Plain-text document sources:
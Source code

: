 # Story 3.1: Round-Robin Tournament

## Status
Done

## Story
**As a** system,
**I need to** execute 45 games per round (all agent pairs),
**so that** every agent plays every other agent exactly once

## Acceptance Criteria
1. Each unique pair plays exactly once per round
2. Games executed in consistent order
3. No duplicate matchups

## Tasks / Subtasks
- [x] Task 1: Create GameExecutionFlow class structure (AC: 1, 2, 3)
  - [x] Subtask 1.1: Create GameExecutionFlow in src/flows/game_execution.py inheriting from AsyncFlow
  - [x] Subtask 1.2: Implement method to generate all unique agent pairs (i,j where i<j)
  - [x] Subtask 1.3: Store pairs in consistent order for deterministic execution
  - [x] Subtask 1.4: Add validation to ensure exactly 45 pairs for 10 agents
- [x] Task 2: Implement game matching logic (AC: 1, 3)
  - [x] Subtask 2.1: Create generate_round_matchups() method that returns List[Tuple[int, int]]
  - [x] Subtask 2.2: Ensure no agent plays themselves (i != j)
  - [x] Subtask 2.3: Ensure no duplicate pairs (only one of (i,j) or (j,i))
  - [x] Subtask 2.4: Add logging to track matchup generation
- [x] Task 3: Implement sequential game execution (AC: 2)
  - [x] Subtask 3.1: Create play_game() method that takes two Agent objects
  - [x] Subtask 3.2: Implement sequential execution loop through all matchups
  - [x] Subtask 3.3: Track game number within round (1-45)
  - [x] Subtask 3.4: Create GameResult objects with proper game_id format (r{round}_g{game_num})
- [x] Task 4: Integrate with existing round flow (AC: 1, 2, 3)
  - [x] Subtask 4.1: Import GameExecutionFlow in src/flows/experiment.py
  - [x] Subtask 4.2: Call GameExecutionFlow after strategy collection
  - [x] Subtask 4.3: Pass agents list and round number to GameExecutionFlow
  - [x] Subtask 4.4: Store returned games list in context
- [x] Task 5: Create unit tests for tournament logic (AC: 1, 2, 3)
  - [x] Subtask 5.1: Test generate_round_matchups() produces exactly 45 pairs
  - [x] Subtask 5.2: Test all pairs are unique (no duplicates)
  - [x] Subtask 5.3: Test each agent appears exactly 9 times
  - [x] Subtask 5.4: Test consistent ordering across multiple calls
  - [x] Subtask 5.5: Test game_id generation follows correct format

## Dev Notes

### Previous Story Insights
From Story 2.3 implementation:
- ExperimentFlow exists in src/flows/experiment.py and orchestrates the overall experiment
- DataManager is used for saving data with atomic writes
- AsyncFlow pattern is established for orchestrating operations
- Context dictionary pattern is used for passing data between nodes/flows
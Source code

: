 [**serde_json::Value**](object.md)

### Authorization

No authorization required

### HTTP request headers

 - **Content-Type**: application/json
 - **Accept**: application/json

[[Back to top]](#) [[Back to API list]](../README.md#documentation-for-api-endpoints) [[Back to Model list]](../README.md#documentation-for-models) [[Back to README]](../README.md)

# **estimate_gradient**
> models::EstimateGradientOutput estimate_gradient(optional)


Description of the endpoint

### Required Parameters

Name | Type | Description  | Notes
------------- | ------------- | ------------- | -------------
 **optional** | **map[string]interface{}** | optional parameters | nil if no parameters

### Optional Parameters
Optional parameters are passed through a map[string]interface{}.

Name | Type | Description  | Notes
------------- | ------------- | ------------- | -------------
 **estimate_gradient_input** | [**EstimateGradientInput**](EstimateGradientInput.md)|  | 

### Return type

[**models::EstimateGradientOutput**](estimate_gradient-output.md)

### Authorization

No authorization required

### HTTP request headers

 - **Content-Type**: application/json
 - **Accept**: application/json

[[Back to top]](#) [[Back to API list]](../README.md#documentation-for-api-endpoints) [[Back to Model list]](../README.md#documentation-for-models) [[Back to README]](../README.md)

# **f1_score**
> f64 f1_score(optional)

PROBLEM:
Return word for word the lines above from the line with "- [x] Subtask 2.2: Ensure" to the line with "- [x] Task 3: Implement", including both and leaving out all others.

ANSWER TO THE PROBLEM:
  - [x] Subtask 2.2: Ensure no agent plays themselves (i != j)
  - [x] Subtask 2.3: Ensure no duplicate pairs (only one of (i,j) or (j,i))
  - [x] Subtask 2.4: Add logging to track matchup generation
- [x] Task 3: Implement sequential game execution (AC: 2)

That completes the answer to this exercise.